DevOps Engineer, AI Infrastructure | NYC | Confidential — Global Alternative Asset Manager
We're partnering with a leading alternative asset management holding company to find a DevOps Engineer who will own the infrastructure layer underneath their AI platform. This firm operates across asset management, reinsurance, alternative credit, and energy — and they are actively shipping AI agents into production across all of it.

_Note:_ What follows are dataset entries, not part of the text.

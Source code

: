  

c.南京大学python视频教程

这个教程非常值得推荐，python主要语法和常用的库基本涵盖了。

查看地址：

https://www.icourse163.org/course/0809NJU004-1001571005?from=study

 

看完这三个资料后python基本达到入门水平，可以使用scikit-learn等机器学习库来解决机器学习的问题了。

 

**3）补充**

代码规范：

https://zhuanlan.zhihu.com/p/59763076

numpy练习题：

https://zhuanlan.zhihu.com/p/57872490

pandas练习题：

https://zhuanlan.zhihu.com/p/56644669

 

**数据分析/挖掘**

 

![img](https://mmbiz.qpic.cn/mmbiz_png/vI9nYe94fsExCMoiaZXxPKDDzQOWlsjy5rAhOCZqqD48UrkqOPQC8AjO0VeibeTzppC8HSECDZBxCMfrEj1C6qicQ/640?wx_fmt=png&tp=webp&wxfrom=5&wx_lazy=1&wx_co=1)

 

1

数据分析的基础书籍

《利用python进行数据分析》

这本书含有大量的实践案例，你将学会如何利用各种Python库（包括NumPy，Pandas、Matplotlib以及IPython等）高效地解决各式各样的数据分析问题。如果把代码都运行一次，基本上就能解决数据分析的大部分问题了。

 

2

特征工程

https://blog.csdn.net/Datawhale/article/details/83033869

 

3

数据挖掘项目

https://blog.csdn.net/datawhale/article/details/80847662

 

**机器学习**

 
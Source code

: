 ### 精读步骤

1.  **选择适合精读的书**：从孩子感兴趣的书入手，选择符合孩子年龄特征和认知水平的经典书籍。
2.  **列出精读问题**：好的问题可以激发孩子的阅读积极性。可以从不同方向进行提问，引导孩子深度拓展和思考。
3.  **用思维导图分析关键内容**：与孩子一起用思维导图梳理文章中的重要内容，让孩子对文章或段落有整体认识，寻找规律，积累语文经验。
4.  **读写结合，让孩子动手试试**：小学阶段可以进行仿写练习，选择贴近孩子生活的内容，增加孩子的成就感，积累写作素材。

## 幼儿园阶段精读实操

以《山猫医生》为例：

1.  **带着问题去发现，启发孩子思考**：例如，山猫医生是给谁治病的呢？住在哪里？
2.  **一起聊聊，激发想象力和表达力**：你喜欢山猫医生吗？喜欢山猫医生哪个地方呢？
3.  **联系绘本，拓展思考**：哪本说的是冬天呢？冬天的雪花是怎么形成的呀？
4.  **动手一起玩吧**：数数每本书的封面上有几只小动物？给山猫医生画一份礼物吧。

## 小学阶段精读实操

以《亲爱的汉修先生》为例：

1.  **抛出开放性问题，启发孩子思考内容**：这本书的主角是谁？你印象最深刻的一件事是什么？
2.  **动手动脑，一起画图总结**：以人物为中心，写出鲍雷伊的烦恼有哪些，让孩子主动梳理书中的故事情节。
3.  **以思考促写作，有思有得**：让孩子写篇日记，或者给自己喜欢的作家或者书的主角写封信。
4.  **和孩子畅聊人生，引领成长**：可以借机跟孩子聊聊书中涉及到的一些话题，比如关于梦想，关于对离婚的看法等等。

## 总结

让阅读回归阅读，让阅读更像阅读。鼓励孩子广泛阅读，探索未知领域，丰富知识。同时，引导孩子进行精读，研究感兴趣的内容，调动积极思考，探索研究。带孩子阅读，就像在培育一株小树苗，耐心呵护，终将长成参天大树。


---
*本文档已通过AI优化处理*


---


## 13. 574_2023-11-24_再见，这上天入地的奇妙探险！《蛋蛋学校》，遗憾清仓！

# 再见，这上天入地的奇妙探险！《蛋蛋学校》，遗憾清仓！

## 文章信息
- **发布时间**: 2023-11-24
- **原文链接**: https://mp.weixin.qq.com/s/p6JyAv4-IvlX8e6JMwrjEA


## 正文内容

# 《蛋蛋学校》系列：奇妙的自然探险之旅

The modern AWS foundation is in place and the AI platform is taking shape. What's being built now is the deployment, runtime, and operational backbone that the rest of the firm will build on. This is not a support role. You will own meaningful, hard problems at the center of a fast-moving AI engineering org.
The Role
You'll sit on the AI team at the holdings level, embedded at the center of the firm's AI buildout. You'll partner closely with platform engineers on shared infrastructure decisions, with forward-deployed AI engineers on what colleagues across the firm need to ship, and with existing infrastructure and security teams on how AI workloads fit the firm's broader posture.
This is a hands-on, high-ownership role. You will carry real responsibility from day one.
What You'll Own
Deployment Infrastructure Build and operate deployment pipelines purpose-built for agentic systems — where what's shipping isn't a deterministic service but a system whose behavior depends on prompts, tools, models, and context that all change independently.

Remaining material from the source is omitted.